[EXCERPTED RECORDS Boundary: Start]

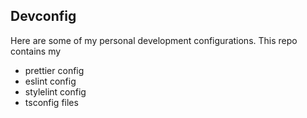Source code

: ## Devconfig

Here are some of my personal development configurations.
This repo contains my

- prettier config
- eslint config
- stylelint config
- tsconfig files
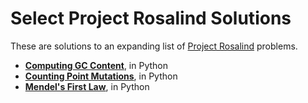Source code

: Select Project Rosalind Solutions
=================
These are solutions to an expanding list of [Project Rosalind](http://http://rosalind.info/) problems.

- **[Computing GC Content](http://rosalind.info/problems/gc/)**, in Python
- **[Counting Point Mutations](http://rosalind.info/problems/hamm/)**, in Python
- **[Mendel's First Law](http://rosalind.info/problems/iprb/)**, in Python
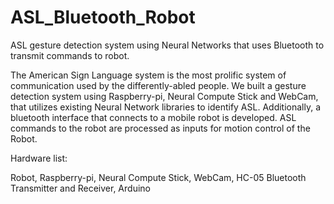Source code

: # ASL_Bluetooth_Robot
ASL gesture detection system using Neural Networks that uses Bluetooth to transmit commands to robot.

The American Sign Language system is the most prolific system of communication used by the
differently-abled people. We built a gesture detection system using Raspberry-pi, Neural
Compute Stick and WebCam, that utilizes existing Neural Network libraries to identify ASL. Additionally, a
bluetooth interface that connects to a mobile robot is developed. ASL commands to the robot
are processed as inputs for motion control of the Robot.

Hardware list:

Robot, Raspberry-pi, Neural Compute Stick, WebCam, HC-05 Bluetooth Transmitter and Receiver, Arduino
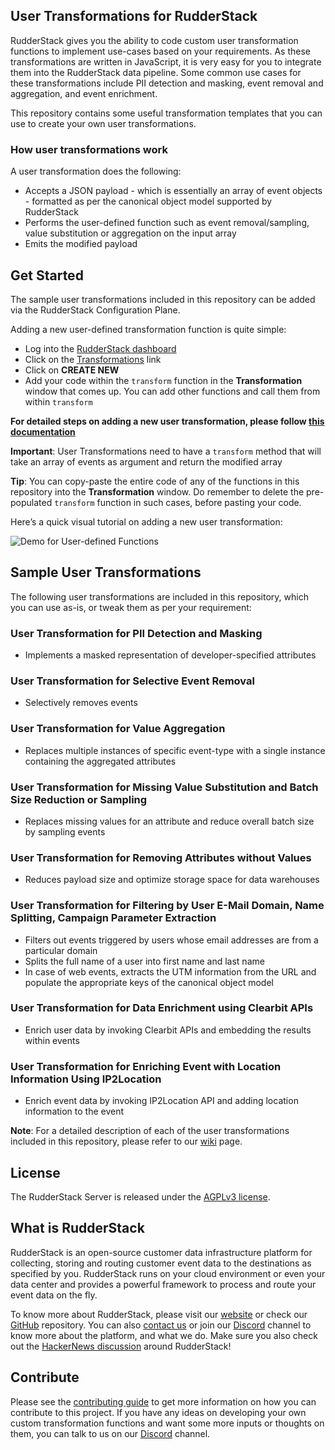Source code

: ## User Transformations for RudderStack

RudderStack gives you the ability to code custom user transformation functions to implement use-cases based on your requirements. As these transformations are written in JavaScript, it is very easy for you to integrate them into the RudderStack data pipeline. Some common use cases for these transformations include PII detection and masking, event removal and aggregation, and event enrichment.

This repository contains some useful transformation templates that you can use to create your own user transformations.

### How user transformations work

A user transformation does the following:
- Accepts a JSON payload - which is essentially an array of event objects - formatted as per the canonical object model supported by RudderStack
- Performs the user-defined function such as event removal/sampling, value substitution or aggregation on the input array
- Emits the modified payload

## Get Started
The sample user transformations included in this repository can be added via the RudderStack Configuration Plane.

Adding a new user-defined transformation function is quite simple:
- Log into the [RudderStack dashboard](https://app.rudderstack.com/)
- Click on the [Transformations](https://app.rudderstack.com/transformations) link
- Click on **CREATE NEW**
- Add your code within the `transform` function in the **Transformation** window that comes up. You can add other functions and call them from within `transform`

**For detailed steps on adding a new user transformation, please follow [this documentation](https://docs.rudderstack.com/getting-started/adding-a-new-user-transformation-in-rudderstack)**


**Important**: User Transformations need to have a `transform` method that will take an array of events as argument and return the modified array


**Tip**: You can copy-paste the entire code of any of the functions in this repository into the **Transformation** window. Do remember to delete the pre-populated `transform` function in such cases, before pasting your code.

Here’s a quick visual tutorial on adding a new user transformation:

![Demo for User-defined Functions](Resources/UDF.gif)


## Sample User Transformations 


The following user transformations are included in this repository, which you can use as-is, or tweak them as per your requirement:

### **User Transformation for PII Detection and Masking**
- Implements a masked representation of developer-specified attributes

### **User Transformation for Selective Event Removal**
- Selectively removes events

### **User Transformation for Value Aggregation**
- Replaces multiple instances of specific event-type with a single instance containing the aggregated attributes

### **User Transformation for Missing Value Substitution and Batch Size Reduction or Sampling**
- Replaces missing values for an attribute and reduce overall batch size by sampling events

### **User Transformation for Removing Attributes without Values**
- Reduces payload size and optimize storage space for data warehouses

### **User Transformation for Filtering by User E-Mail Domain, Name Splitting, Campaign Parameter Extraction**
- Filters out events triggered by users whose email addresses are from a particular domain
- Splits the full name of a user into first name and last name
- In case of web events, extracts the UTM information from the URL and populate the appropriate keys of the canonical object model

### **User Transformation for Data Enrichment using Clearbit APIs**
- Enrich user data by invoking Clearbit APIs and embedding the results within events

### **User Transformation for Enriching Event with Location Information Using IP2Location**
- Enrich event data by invoking IP2Location API and adding location information to the event

**Note**: For a detailed description of each of the user transformations included in this repository, please refer to our [wiki](https://github.com/rudderlabs/sample-user-transformers/wiki/Sample-User-Transformations) page.

## License
The RudderStack Server is released under the [AGPLv3 license](https://www.gnu.org/licenses/agpl-3.0-standalone.html).

## What is RudderStack
RudderStack is an open-source customer data infrastructure platform for collecting, storing and routing customer event data to the destinations as specified by you. RudderStack runs on your cloud environment or even your data center and provides a powerful framework to process and route your event data on the fly. 

To know more about RudderStack, please visit our [website](https://rudderstack.com/) or check our [GitHub](https://github.com/rudderlabs) repository. You can also [contact us](https://rudderstack.com/contact/) or join our [Discord](https://discordapp.com/invite/xNEdEGw) channel to know more about the platform, and what we do. Make sure you also check out the [HackerNews discussion](https://news.ycombinator.com/item?id=21081756) around RudderStack!

## Contribute
Please see the [contributing guide](https://github.com/rudderlabs/rudder-server/blob/master/CONTRIBUTING.md) to get more information on how you can contribute to this project. If you have any ideas on developing your own custom transformation functions and want some more inputs or thoughts on them, you can talk to us on our [Discord](https://discordapp.com/invite/xNEdEGw) channel.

[EXCERPTED RECORDS Boundary: End]

> TRY IT: Could you repeat exactly the lines from the first one of the records above through the line containing "differently-abled people. We", leaving out any pictures?

> EXPECTED ANSWER:
Source code

: ## Devconfig

Here are some of my personal development configurations.
This repo contains my

- prettier config
- eslint config
- stylelint config
- tsconfig files
Source code

: Select Project Rosalind Solutions
=================
These are solutions to an expanding list of [Project Rosalind](http://http://rosalind.info/) problems.

- **[Computing GC Content](http://rosalind.info/problems/gc/)**, in Python
- **[Counting Point Mutations](http://rosalind.info/problems/hamm/)**, in Python
- **[Mendel's First Law](http://rosalind.info/problems/iprb/)**, in Python
Source code

: # ASL_Bluetooth_Robot
ASL gesture detection system using Neural Networks that uses Bluetooth to transmit commands to robot.

The American Sign Language system is the most prolific system of communication used by the
differently-abled people. We built a gesture detection system using Raspberry-pi, Neural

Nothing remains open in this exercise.